Recensione Nemico pubblico n°1 - L'ora della fuga (2008)

Nella seconda parte del biopic dedicato a Jacques Mesrine, Richet conferma il suo stile ricercato, attento ai dettagli, spesso eccessivo nel dare troppa enfasi ad ogni azione in atto, ma che restituisce splendidamente un personaggio dal grande potenziale di coinvolgimento.

E' tempo di morire

Con Nemico pubblico n°1 - L'ora della fuga, Jean-François Richet conclude il dittico dedicato alla figura del gangster Jacques Mesrine, che dopo l'esilio in Canada torna a imbracciare le armi per svaligiare le banche di Parigi. E' il suo modo per demolire il sistema: Mesrine si crede un eroe e cerca perennemente conferma nei media. E' un uomo che ambisce a fare la rivoluzione, ma i suoi sogni di gloria vanno a implodere tutti negli eccessi di un ego che non ammette sconfitte. Passato il tempo degli amori e chiesto perdono al capezzale del padre, Mesrine non accenna a redimersi e affida la sua vita al revolver, sfidando le autorità che ingaggiano con lui una lunga caccia in stile gatto e topo, dove a vincere è sempre lui, l'uomo capace di evadere da un carcere di massima sicurezza o dall'aula di un tribunale.

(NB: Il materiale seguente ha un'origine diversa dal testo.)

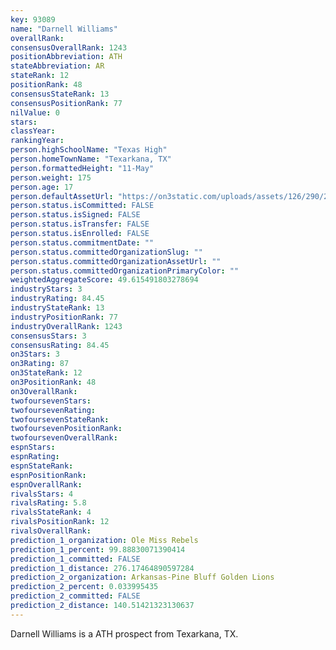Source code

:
 ```yaml
---
key: 93089
name: "Darnell Williams"
overallRank: 
consensusOverallRank: 1243
positionAbbreviation: ATH
stateAbbreviation: AR
stateRank: 12
positionRank: 48
consensusStateRank: 13
consensusPositionRank: 77
nilValue: 0
stars: 
classYear: 
rankingYear: 
person.highSchoolName: "Texas High"
person.homeTownName: "Texarkana, TX"
person.formattedHeight: "11-May"
person.weight: 175
person.age: 17
person.defaultAssetUrl: "https://on3static.com/uploads/assets/126/290/290126.jpeg"
person.status.isCommitted: FALSE
person.status.isSigned: FALSE
person.status.isTransfer: FALSE
person.status.isEnrolled: FALSE
person.status.commitmentDate: ""
person.status.committedOrganizationSlug: ""
person.status.committedOrganizationAssetUrl: ""
person.status.committedOrganizationPrimaryColor: ""
weightedAggregateScore: 49.615491803278694
industryStars: 3
industryRating: 84.45
industryStateRank: 13
industryPositionRank: 77
industryOverallRank: 1243
consensusStars: 3
consensusRating: 84.45
on3Stars: 3
on3Rating: 87
on3StateRank: 12
on3PositionRank: 48
on3OverallRank: 
twofoursevenStars: 
twofoursevenRating: 
twofoursevenStateRank: 
twofoursevenPositionRank: 
twofoursevenOverallRank: 
espnStars: 
espnRating: 
espnStateRank: 
espnPositionRank: 
espnOverallRank: 
rivalsStars: 4
rivalsRating: 5.8
rivalsStateRank: 4
rivalsPositionRank: 12
rivalsOverallRank: 
prediction_1_organization: Ole Miss Rebels
prediction_1_percent: 99.88830071390414
prediction_1_committed: FALSE
prediction_1_distance: 276.17464890597284
prediction_2_organization: Arkansas-Pine Bluff Golden Lions
prediction_2_percent: 0.033995435
prediction_2_committed: FALSE
prediction_2_distance: 140.51421323130637
---
```

Darnell Williams is a ATH prospect from Texarkana, TX.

Visibilmente appesantito, in questa seconda parte del biopic Vincent Cassel si trasforma completamente acquistando venti chili, senza perdere però in fascino e carisma. La stessa opera mantiene la sua agilità, districandosi con brillantezza tra le imprese formidabili di Mesrine che fa da preda inafferrabile per una polizia francese in grave confusione, perennemente sbeffeggiata dal criminale. In realtà, il bandito finisce più volte in manette, ma riesce puntualmente a evadere con azioni sempre più spettacolari. E' il sistema tutto suo per rivendicare il diritto alla libertà: nessuno può fermare l'eroe Mesrine. La regia danza fenetica tra inseguimenti e sparatorie (che a differenza del primo episodio vedono scorrere ben poco sangue) e nessuna attenuazione viene concessa alle malefatte del furfante. Seppure il film rischi continuamente di cedere all'attrazione magnetica del protagonista, lo sguardo su di lui non è affatto tenero e l'immagine che ne esce è compromessa dai continui deliri di onnipotenza di fronte ai media, che alle sue fughe cominciano a preferirgli notizie di ben altra portata, fino all'atroce punizione inflitta al giornalista di estrema destra reo di averlo tacciato di infamia.
Richet conferma il suo stile ricercato, attento ai dettagli, spesso eccessivo nel dare troppa enfasi ad ogni azione in atto, ma che restituisce splendidamente un personaggio dal grande potenziale di coinvolgimento. L'azione, che soffre raramente naturali momenti di stanca, tiene alto il livello della tensione, supportato da una scelta musicale estremamente felice e da un montaggio che non lascia tregua allo spettatore, trascinato nel vorticoso svolgersi degli eventi. Seppure qualche episodio appaia almeno improbabile, la sua funzione nell'economia del racconto trova giustificazione nelle stesse parole di Mesrine: il pubblico ama le tinte forti e in qualche occasione è giusto dargli ciò che vuole anche se pecca d'assurdità. Chiuso il cerchio della vita di questo intrigante anti-eroe, freddato senza intimazione da una polizia fifona e vigliacca, l'opera trova una degna conclusione e vista nel suo complesso appare solida e capace di offrire un valido intrattenimento che unisce uno stile elegante ma avvolgente a un racconto dal ritmo serrato che ci trascina non solo nelle azioni criminali di Mesrine, ma anche nella sua psicologia un po' infantile, pennellata abilmente nel rapporto tra individuo e media.